WHAT IS REQUIRED -
A line belongs in the answer if it contains "returns"; copy every such line from the entries below.

START DATASET CONTENT

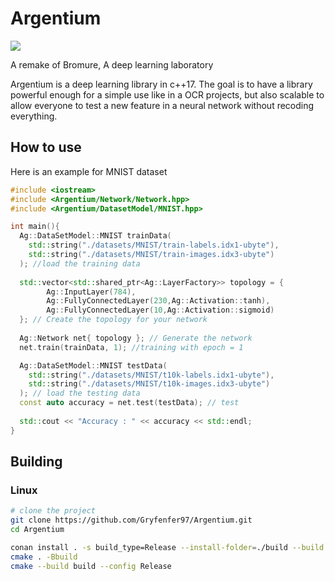 # Argentium
![](https://github.com/Gryfenfer97/Argentium/workflows/dataset_test/badge.svg?barnch=master)

A remake of Bromure, A deep learning laboratory

Argentium is a deep learning library in c++17. The goal is to have a library powerful enough for a simple use like in a OCR projects, but also scalable to allow everyone to test a new feature in a neural network without recoding everything.

## How to use

Here is an example for MNIST dataset

```cpp
#include <iostream>
#include <Argentium/Network/Network.hpp>
#include <Argentium/DatasetModel/MNIST.hpp>

int main(){
  Ag::DataSetModel::MNIST trainData(
    std::string("./datasets/MNIST/train-labels.idx1-ubyte"),
    std::string("./datasets/MNIST/train-images.idx3-ubyte")
  ); //load the training data
  
  std::vector<std::shared_ptr<Ag::LayerFactory>> topology = {
        Ag::InputLayer(784),
        Ag::FullyConnectedLayer(230,Ag::Activation::tanh),
        Ag::FullyConnectedLayer(10,Ag::Activation::sigmoid)
  }; // Create the topology for your network
  
  Ag::Network net{ topology }; // Generate the network
  net.train(trainData, 1); //training with epoch = 1

  Ag::DataSetModel::MNIST testData(
    std::string("./datasets/MNIST/t10k-labels.idx1-ubyte"),
    std::string("./datasets/MNIST/t10k-images.idx3-ubyte")
  ); // load the testing data
  const auto accuracy = net.test(testData); // test
  
  std::cout << "Accuracy : " << accuracy << std::endl;
}
```

## Building

### Linux

```bash
# clone the project
git clone https://github.com/Gryfenfer97/Argentium.git
cd Argentium

conan install . -s build_type=Release --install-folder=./build --build missing #if you want to install GTest
cmake . -Bbuild
cmake --build build --config Release
```
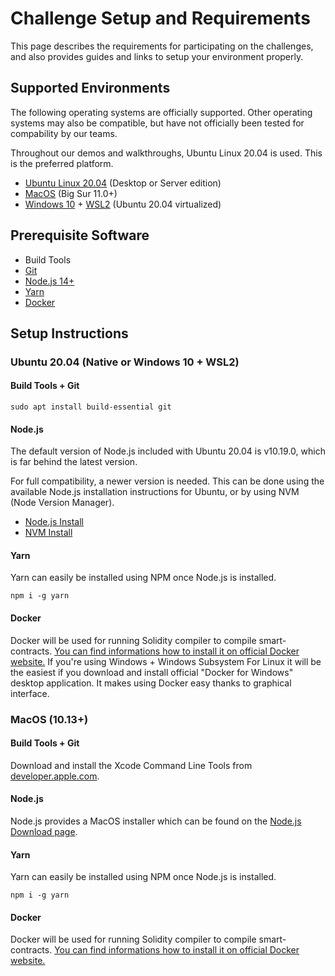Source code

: # Challenge Setup and Requirements

This page describes the requirements for participating on the challenges, and also provides guides and links to setup your environment properly.

## Supported Environments

The following operating systems are officially supported. Other operating systems may also be compatible, but have not officially been tested for compability by our teams.

Throughout our demos and walkthroughs, Ubuntu Linux 20.04 is used. This is the preferred platform.

- [Ubuntu Linux 20.04](https://ubuntu.com/) (Desktop or Server edition)
- [MacOS](https://www.apple.com/macos/) (Big Sur 11.0+)
- [Windows 10](https://www.microsoft.com/en-us/windows) + [WSL2](https://docs.microsoft.com/en-us/windows/wsl/about) (Ubuntu 20.04 virtualized)

## Prerequisite Software
- Build Tools
- [Git](https://git-scm.com/)
- [Node.js 14+](https://nodejs.org/en/)
- [Yarn](https://classic.yarnpkg.com/lang/en/)
- [Docker](https://docs.docker.com/get-docker/)

## Setup Instructions

### Ubuntu 20.04 (Native or Windows 10 + WSL2)

#### Build Tools + Git

```
sudo apt install build-essential git
```

#### Node.js

The default version of Node.js included with Ubuntu 20.04 is v10.19.0, which is far behind the latest version.

For full compatibility, a newer version is needed. This can be done using the available Node.js installation instructions for Ubuntu, or by using NVM (Node Version Manager).

- [Node.js Install](https://github.com/nodesource/distributions/blob/master/README.md#debinstall)
- [NVM Install](https://github.com/nvm-sh/nvm#installing-and-updating)

#### Yarn

Yarn can easily be installed using NPM once Node.js is installed.

```
npm i -g yarn
```

#### Docker

Docker will be used for running Solidity compiler to compile smart-contracts. [You can find informations how to install it on official Docker website.](https://docs.docker.com/get-docker/) If you're using Windows + Windows Subsystem For Linux it will be the easiest if you download and install official "Docker for Windows" desktop application. It makes using Docker easy thanks to graphical interface.

### MacOS (10.13+)

#### Build Tools + Git

Download and install the Xcode Command Line Tools from [developer.apple.com](https://developer.apple.com/library/archive/technotes/tn2339/).

#### Node.js

Node.js provides a MacOS installer which can be found on the [Node.js Download page](https://nodejs.org/en/download/).

#### Yarn

Yarn can easily be installed using NPM once Node.js is installed.

```
npm i -g yarn
```

#### Docker

Docker will be used for running Solidity compiler to compile smart-contracts. [You can find informations how to install it on official Docker website.](https://docs.docker.com/get-docker/)

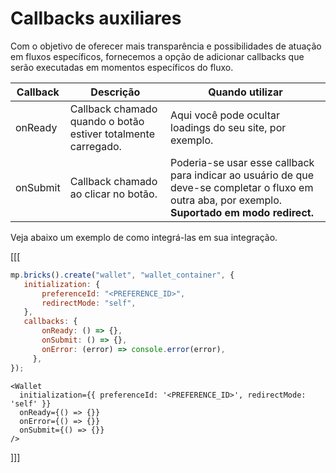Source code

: # Callbacks auxiliares

Com o objetivo de oferecer mais transparência e possibilidades de atuação em fluxos específicos, fornecemos a opção de adicionar callbacks que serão executadas em momentos específicos do fluxo.

| Callback | Descrição | Quando utilizar |
| --- |--- | --- | 
| onReady | Callback chamado quando o botão estiver totalmente carregado.  | Aqui você pode ocultar loadings do seu site, por exemplo. |
| onSubmit | Callback chamado ao clicar no botão. | Poderia-se usar esse callback para indicar ao usuário de que deve-se completar o fluxo em outra aba, por exemplo. **Suportado em modo redirect.** |

Veja abaixo um exemplo de como integrá-las em sua integração.

[[[
```Javascript
mp.bricks().create("wallet", "wallet_container", {
   initialization: {
       preferenceId: "<PREFERENCE_ID>",
       redirectMode: "self",
   },
   callbacks: {
       onReady: () => {},
       onSubmit: () => {},
       onError: (error) => console.error(error),
     },
});
```
```react-jsx
<Wallet
  initialization={{ preferenceId: '<PREFERENCE_ID>', redirectMode: 'self' }}
  onReady={() => {}}
  onError={() => {}}
  onSubmit={() => {}}
/>
```
]]]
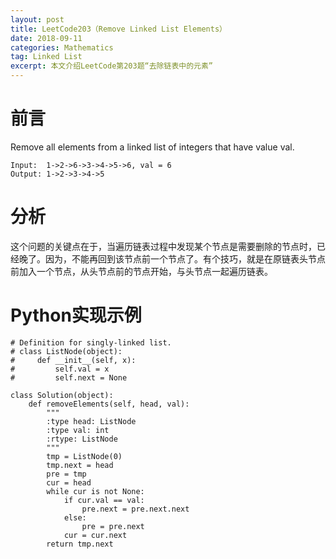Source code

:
 ```yaml
---
layout: post
title: LeetCode203（Remove Linked List Elements）
date: 2018-09-11
categories: Mathematics
tag: Linked List
excerpt: 本文介绍LeetCode第203题“去除链表中的元素”
---
```


# 前言

Remove all elements from a linked list of integers that have value val.

```
Input:  1->2->6->3->4->5->6, val = 6
Output: 1->2->3->4->5
```

# 分析

这个问题的关键点在于，当遍历链表过程中发现某个节点是需要删除的节点时，已经晚了。因为，不能再回到该节点前一个节点了。有个技巧，就是在原链表头节点前加入一个节点，从头节点前的节点开始，与头节点一起遍历链表。

# Python实现示例

```
# Definition for singly-linked list.
# class ListNode(object):
#     def __init__(self, x):
#         self.val = x
#         self.next = None

class Solution(object):
    def removeElements(self, head, val):
        """
        :type head: ListNode
        :type val: int
        :rtype: ListNode
        """
        tmp = ListNode(0)
        tmp.next = head
        pre = tmp
        cur = head
        while cur is not None:
            if cur.val == val:
                pre.next = pre.next.next
            else:
                pre = pre.next
            cur = cur.next
        return tmp.next
```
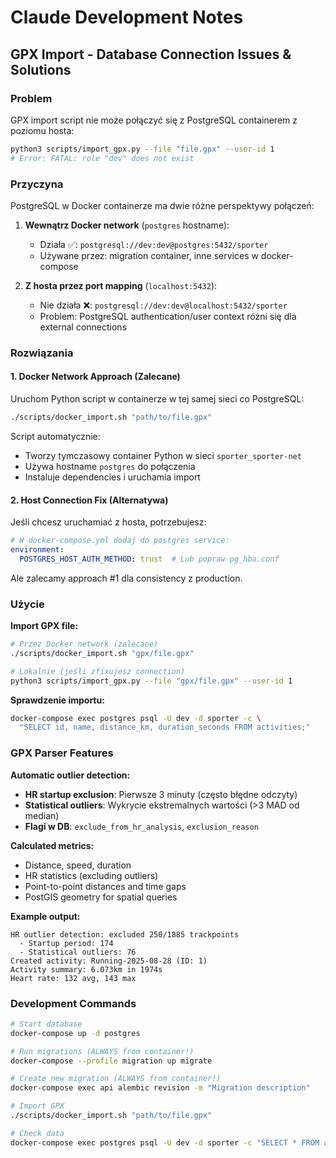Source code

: # Claude Development Notes

## GPX Import - Database Connection Issues & Solutions

### Problem
GPX import script nie może połączyć się z PostgreSQL containerem z poziomu hosta:

```bash
python3 scripts/import_gpx.py --file "file.gpx" --user-id 1
# Error: FATAL: role "dev" does not exist
```

### Przyczyna
PostgreSQL w Docker containerze ma dwie różne perspektywy połączeń:

1. **Wewnątrz Docker network** (`postgres` hostname):
   - Działa ✅: `postgresql://dev:dev@postgres:5432/sporter`
   - Używane przez: migration container, inne services w docker-compose

2. **Z hosta przez port mapping** (`localhost:5432`):
   - Nie działa ❌: `postgresql://dev:dev@localhost:5432/sporter`
   - Problem: PostgreSQL authentication/user context różni się dla external connections

### Rozwiązania

#### 1. **Docker Network Approach (Zalecane)**
Uruchom Python script w containerze w tej samej sieci co PostgreSQL:

```bash
./scripts/docker_import.sh "path/to/file.gpx"
```

Script automatycznie:
- Tworzy tymczasowy container Python w sieci `sporter_sporter-net`
- Używa hostname `postgres` do połączenia
- Instaluje dependencies i uruchamia import

#### 2. **Host Connection Fix (Alternatywa)**
Jeśli chcesz uruchamiać z hosta, potrzebujesz:

```yaml
# W docker-compose.yml dodaj do postgres service:
environment:
  POSTGRES_HOST_AUTH_METHOD: trust  # Lub popraw pg_hba.conf
```

Ale zalecamy approach #1 dla consistency z production.

### Użycie

**Import GPX file:**
```bash
# Przez Docker network (zalecane)
./scripts/docker_import.sh "gpx/file.gpx"

# Lokalnie (jeśli zfixujesz connection)
python3 scripts/import_gpx.py --file "gpx/file.gpx" --user-id 1
```

**Sprawdzenie importu:**
```bash
docker-compose exec postgres psql -U dev -d sporter -c \
  "SELECT id, name, distance_km, duration_seconds FROM activities;"
```

### GPX Parser Features

**Automatic outlier detection:**
- **HR startup exclusion**: Pierwsze 3 minuty (często błędne odczyty)  
- **Statistical outliers**: Wykrycie ekstremalnych wartości (>3 MAD od median)
- **Flagi w DB**: `exclude_from_hr_analysis`, `exclusion_reason`

**Calculated metrics:**
- Distance, speed, duration
- HR statistics (excluding outliers)  
- Point-to-point distances and time gaps
- PostGIS geometry for spatial queries

**Example output:**
```
HR outlier detection: excluded 250/1885 trackpoints
  - Startup period: 174
  - Statistical outliers: 76
Created activity: Running-2025-08-28 (ID: 1)  
Activity summary: 6.073km in 1974s
Heart rate: 132 avg, 143 max
```

### Development Commands

```bash
# Start database
docker-compose up -d postgres

# Run migrations (ALWAYS from container!)
docker-compose --profile migration up migrate

# Create new migration (ALWAYS from container!)
docker-compose exec api alembic revision -m "Migration description"

# Import GPX
./scripts/docker_import.sh "path/to/file.gpx"

# Check data
docker-compose exec postgres psql -U dev -d sporter -c "SELECT * FROM activities;"
```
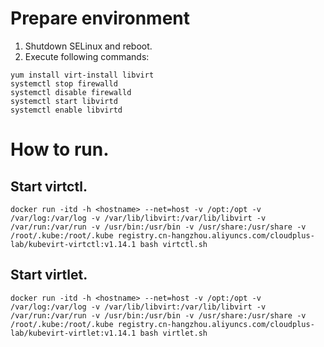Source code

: 
# Prepare environment

1. Shutdown SELinux and reboot.
2. Execute following commands:
```
yum install virt-install libvirt 
systemctl stop firewalld
systemctl disable firewalld
systemctl start libvirtd
systemctl enable libvirtd
```

# How to run.
## Start virtctl.

```
docker run -itd -h <hostname> --net=host -v /opt:/opt -v /var/log:/var/log -v /var/lib/libvirt:/var/lib/libvirt -v /var/run:/var/run -v /usr/bin:/usr/bin -v /usr/share:/usr/share -v /root/.kube:/root/.kube registry.cn-hangzhou.aliyuncs.com/cloudplus-lab/kubevirt-virtctl:v1.14.1 bash virtctl.sh
```

## Start virtlet.

```
docker run -itd -h <hostname> --net=host -v /opt:/opt -v /var/log:/var/log -v /var/lib/libvirt:/var/lib/libvirt -v /var/run:/var/run -v /usr/bin:/usr/bin -v /usr/share:/usr/share -v /root/.kube:/root/.kube registry.cn-hangzhou.aliyuncs.com/cloudplus-lab/kubevirt-virtlet:v1.14.1 bash virtlet.sh
```
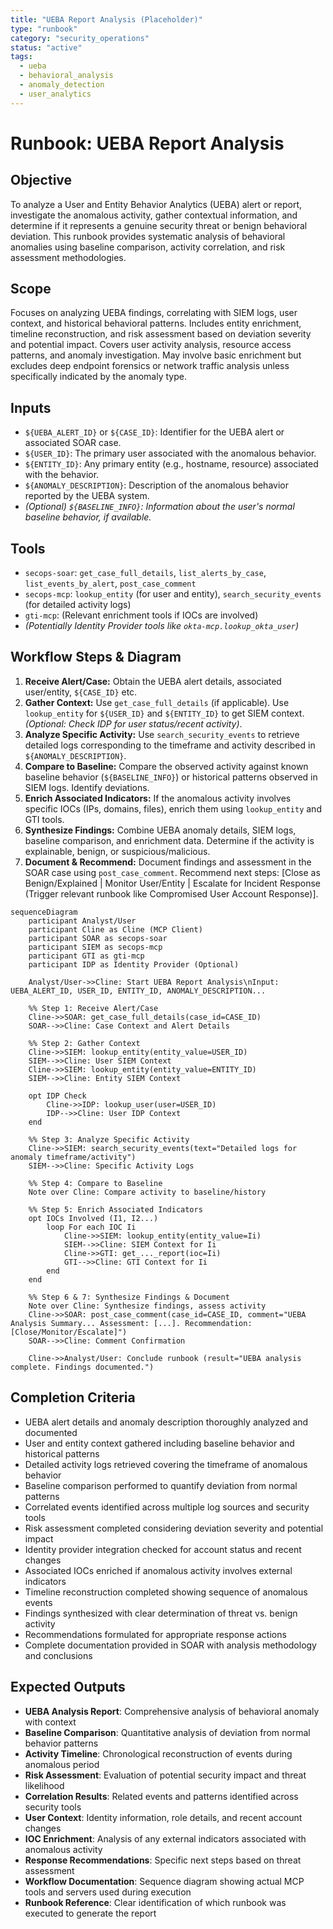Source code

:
 ```yaml
---
title: "UEBA Report Analysis (Placeholder)"
type: "runbook"
category: "security_operations"
status: "active"
tags:
  - ueba
  - behavioral_analysis
  - anomaly_detection
  - user_analytics
---
```


# Runbook: UEBA Report Analysis

## Objective

To analyze a User and Entity Behavior Analytics (UEBA) alert or report, investigate the anomalous activity, gather contextual information, and determine if it represents a genuine security threat or benign behavioral deviation. This runbook provides systematic analysis of behavioral anomalies using baseline comparison, activity correlation, and risk assessment methodologies.

## Scope

Focuses on analyzing UEBA findings, correlating with SIEM logs, user context, and historical behavioral patterns. Includes entity enrichment, timeline reconstruction, and risk assessment based on deviation severity and potential impact. Covers user activity analysis, resource access patterns, and anomaly investigation. May involve basic enrichment but excludes deep endpoint forensics or network traffic analysis unless specifically indicated by the anomaly type.

## Inputs

*   `${UEBA_ALERT_ID}` or `${CASE_ID}`: Identifier for the UEBA alert or associated SOAR case.
*   `${USER_ID}`: The primary user associated with the anomalous behavior.
*   `${ENTITY_ID}`: Any primary entity (e.g., hostname, resource) associated with the behavior.
*   `${ANOMALY_DESCRIPTION}`: Description of the anomalous behavior reported by the UEBA system.
*   *(Optional) `${BASELINE_INFO}`: Information about the user's normal baseline behavior, if available.*

## Tools

*   `secops-soar`: `get_case_full_details`, `list_alerts_by_case`, `list_events_by_alert`, `post_case_comment`
*   `secops-mcp`: `lookup_entity` (for user and entity), `search_security_events` (for detailed activity logs)
*   `gti-mcp`: (Relevant enrichment tools if IOCs are involved)
*   *(Potentially Identity Provider tools like `okta-mcp.lookup_okta_user`)*

## Workflow Steps & Diagram

1.  **Receive Alert/Case:** Obtain the UEBA alert details, associated user/entity, `${CASE_ID}` etc.
2.  **Gather Context:** Use `get_case_full_details` (if applicable). Use `lookup_entity` for `${USER_ID}` and `${ENTITY_ID}` to get SIEM context. *(Optional: Check IDP for user status/recent activity)*.
3.  **Analyze Specific Activity:** Use `search_security_events` to retrieve detailed logs corresponding to the timeframe and activity described in `${ANOMALY_DESCRIPTION}`.
4.  **Compare to Baseline:** Compare the observed activity against known baseline behavior (`${BASELINE_INFO}`) or historical patterns observed in SIEM logs. Identify deviations.
5.  **Enrich Associated Indicators:** If the anomalous activity involves specific IOCs (IPs, domains, files), enrich them using `lookup_entity` and GTI tools.
6.  **Synthesize Findings:** Combine UEBA anomaly details, SIEM logs, baseline comparison, and enrichment data. Determine if the activity is explainable, benign, or suspicious/malicious.
7.  **Document & Recommend:** Document findings and assessment in the SOAR case using `post_case_comment`. Recommend next steps: [Close as Benign/Explained | Monitor User/Entity | Escalate for Incident Response (Trigger relevant runbook like Compromised User Account Response)].

```mermaid
sequenceDiagram
    participant Analyst/User
    participant Cline as Cline (MCP Client)
    participant SOAR as secops-soar
    participant SIEM as secops-mcp
    participant GTI as gti-mcp
    participant IDP as Identity Provider (Optional)

    Analyst/User->>Cline: Start UEBA Report Analysis\nInput: UEBA_ALERT_ID, USER_ID, ENTITY_ID, ANOMALY_DESCRIPTION...

    %% Step 1: Receive Alert/Case
    Cline->>SOAR: get_case_full_details(case_id=CASE_ID)
    SOAR-->>Cline: Case Context and Alert Details

    %% Step 2: Gather Context
    Cline->>SIEM: lookup_entity(entity_value=USER_ID)
    SIEM-->>Cline: User SIEM Context
    Cline->>SIEM: lookup_entity(entity_value=ENTITY_ID)
    SIEM-->>Cline: Entity SIEM Context
    
    opt IDP Check
        Cline->>IDP: lookup_user(user=USER_ID)
        IDP-->>Cline: User IDP Context
    end

    %% Step 3: Analyze Specific Activity
    Cline->>SIEM: search_security_events(text="Detailed logs for anomaly timeframe/activity")
    SIEM-->>Cline: Specific Activity Logs
    
    %% Step 4: Compare to Baseline
    Note over Cline: Compare activity to baseline/history

    %% Step 5: Enrich Associated Indicators
    opt IOCs Involved (I1, I2...)
        loop For each IOC Ii
            Cline->>SIEM: lookup_entity(entity_value=Ii)
            SIEM-->>Cline: SIEM Context for Ii
            Cline->>GTI: get_..._report(ioc=Ii)
            GTI-->>Cline: GTI Context for Ii
        end
    end

    %% Step 6 & 7: Synthesize Findings & Document
    Note over Cline: Synthesize findings, assess activity
    Cline->>SOAR: post_case_comment(case_id=CASE_ID, comment="UEBA Analysis Summary... Assessment: [...]. Recommendation: [Close/Monitor/Escalate]")
    SOAR-->>Cline: Comment Confirmation

    Cline->>Analyst/User: Conclude runbook (result="UEBA analysis complete. Findings documented.")
```

## Completion Criteria

- UEBA alert details and anomaly description thoroughly analyzed and documented
- User and entity context gathered including baseline behavior and historical patterns
- Detailed activity logs retrieved covering the timeframe of anomalous behavior
- Baseline comparison performed to quantify deviation from normal patterns
- Correlated events identified across multiple log sources and security tools
- Risk assessment completed considering deviation severity and potential impact
- Identity provider integration checked for account status and recent changes
- Associated IOCs enriched if anomalous activity involves external indicators
- Timeline reconstruction completed showing sequence of anomalous events
- Findings synthesized with clear determination of threat vs. benign activity
- Recommendations formulated for appropriate response actions
- Complete documentation provided in SOAR with analysis methodology and conclusions

## Expected Outputs

- **UEBA Analysis Report**: Comprehensive analysis of behavioral anomaly with context
- **Baseline Comparison**: Quantitative analysis of deviation from normal behavior patterns
- **Activity Timeline**: Chronological reconstruction of events during anomalous period
- **Risk Assessment**: Evaluation of potential security impact and threat likelihood
- **Correlation Results**: Related events and patterns identified across security tools
- **User Context**: Identity information, role details, and recent account changes
- **IOC Enrichment**: Analysis of any external indicators associated with anomalous activity
- **Response Recommendations**: Specific next steps based on threat assessment
- **Workflow Documentation**: Sequence diagram showing actual MCP tools and servers used during execution
- **Runbook Reference**: Clear identification of which runbook was executed to generate the report
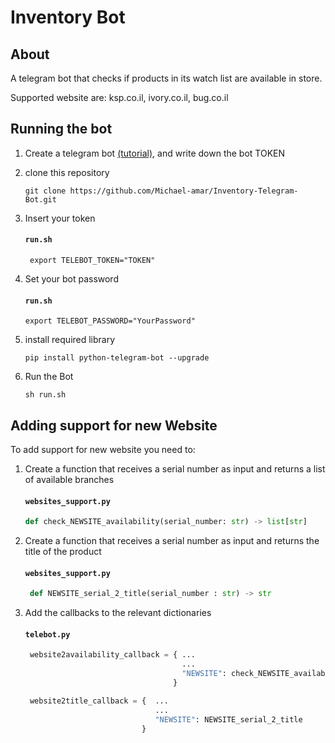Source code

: # Inventory Bot

## About
A telegram bot that checks if products in its watch list are available in store.

Supported website are: ksp.co.il, ivory.co.il, bug.co.il

## Running the bot
1) Create a telegram bot [(tutorial)](https://sendpulse.com/knowledge-base/chatbot/telegram/create-telegram-chatbot), and write down the bot TOKEN
2) clone this repository
    ```console
    git clone https://github.com/Michael-amar/Inventory-Telegram-Bot.git
    ```
3) Insert your token
   #### **`run.sh`**
   ```console
    export TELEBOT_TOKEN="TOKEN"
   ```

4) Set your bot password
   #### **`run.sh`**
   ```console
   export TELEBOT_PASSWORD="YourPassword"
   ``` 

5) install required library
   ```console
   pip install python-telegram-bot --upgrade
   ```

6) Run the Bot
   ```console
   sh run.sh
   ```



## Adding support for new Website
To add support for new website you need to:

1) Create a function that receives a serial number as input and returns a list of available branches 
   #### **`websites_support.py`**
   ```python
   def check_NEWSITE_availability(serial_number: str) -> list[str]
   ```

2) Create a function that receives a serial number as input and returns the title of the product
   #### **`websites_support.py`**
   ```python
    def NEWSITE_serial_2_title(serial_number : str) -> str
   ```

3) Add the callbacks to the relevant dictionaries
   #### **`telebot.py`**
   ```python
    website2availability_callback = { ...
                                      ...
                                      "NEWSITE": check_NEWSITE_availability
                                    }

    website2title_callback = {  ...
                                ...
                                "NEWSITE": NEWSITE_serial_2_title
                             }
   ```








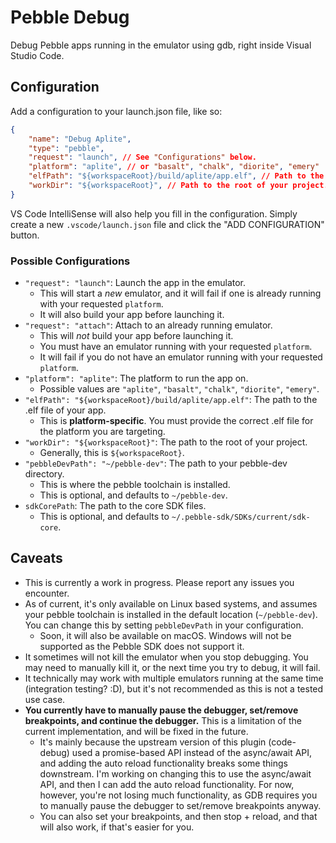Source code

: # Pebble Debug

Debug Pebble apps running in the emulator using gdb, right inside Visual Studio Code.

## Configuration

Add a configuration to your launch.json file, like so:

```json
{
    "name": "Debug Aplite",
    "type": "pebble",
    "request": "launch", // See "Configurations" below.
    "platform": "aplite", // or "basalt", "chalk", "diorite", "emery"
    "elfPath": "${workspaceRoot}/build/aplite/app.elf", // Path to the .elf file of your app.
    "workDir": "${workspaceRoot}", // Path to the root of your project.
}
```
VS Code IntelliSense will also help you fill in the configuration. Simply create a new `.vscode/launch.json` file and click the "ADD CONFIGURATION" button.


### Possible Configurations

- `"request": "launch"`: Launch the app in the emulator.
  - This will start a _new_ emulator, and it will fail if one is already running with your requested `platform`.
  - It will also build your app before launching it.
- `"request": "attach"`: Attach to an already running emulator.
  - This will _not_ build your app before launching it.
  - You must have an emulator running with your requested `platform`.
  - It will fail if you do not have an emulator running with your requested `platform`.
- `"platform": "aplite"`: The platform to run the app on.
  - Possible values are `"aplite"`, `"basalt"`, `"chalk"`, `"diorite"`, `"emery"`.
- `"elfPath": "${workspaceRoot}/build/aplite/app.elf"`: The path to the .elf file of your app.
  - This is **platform-specific**. You must provide the correct .elf file for the platform you are targeting.
- `"workDir": "${workspaceRoot}"`: The path to the root of your project. 
  - Generally, this is `${workspaceRoot}`.
- `"pebbleDevPath": "~/pebble-dev"`: The path to your pebble-dev directory.
  - This is where the pebble toolchain is installed.
  - This is optional, and defaults to `~/pebble-dev`.
- `sdkCorePath`: The path to the core SDK files.
  - This is optional, and defaults to `~/.pebble-sdk/SDKs/current/sdk-core`.


## Caveats
- This is currently a work in progress. Please report any issues you encounter.
- As of current, it's only available on Linux based systems, and assumes your pebble toolchain is installed in the default location (`~/pebble-dev`). You can  change this by setting `pebbleDevPath` in your configuration.
  - Soon, it will also be available on macOS. Windows will not be supported as the Pebble SDK does not support it.
- It sometimes will not kill the emulator when you stop debugging. You may need to manually kill it, or the next time you try to debug, it will fail.
- It technically may work with multiple emulators running at the same time (integration testing? :D), but it's not recommended as this is not a tested use case.
- **You currently have to manually pause the debugger, set/remove breakpoints, and continue the debugger.** This is a limitation of the current implementation, and will be fixed in the future.
  - It's mainly because the upstream version of this plugin (code-debug) used a promise-based API instead of the async/await API, and adding the auto reload functionality breaks some things downstream. I'm working on changing this to use the async/await API, and then I can add the auto reload functionality. For now, however, you're not losing much functionality, as GDB requires you to manually pause the debugger to set/remove breakpoints anyway.
  - You can also set your breakpoints, and then stop + reload, and that will also work, if that's easier for you.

END DATASET CONTENT

WRITTEN REPLY -
1) Create a function that receives a serial number as input and returns a list of available branches 
2) Create a function that receives a serial number as input and returns the title of the product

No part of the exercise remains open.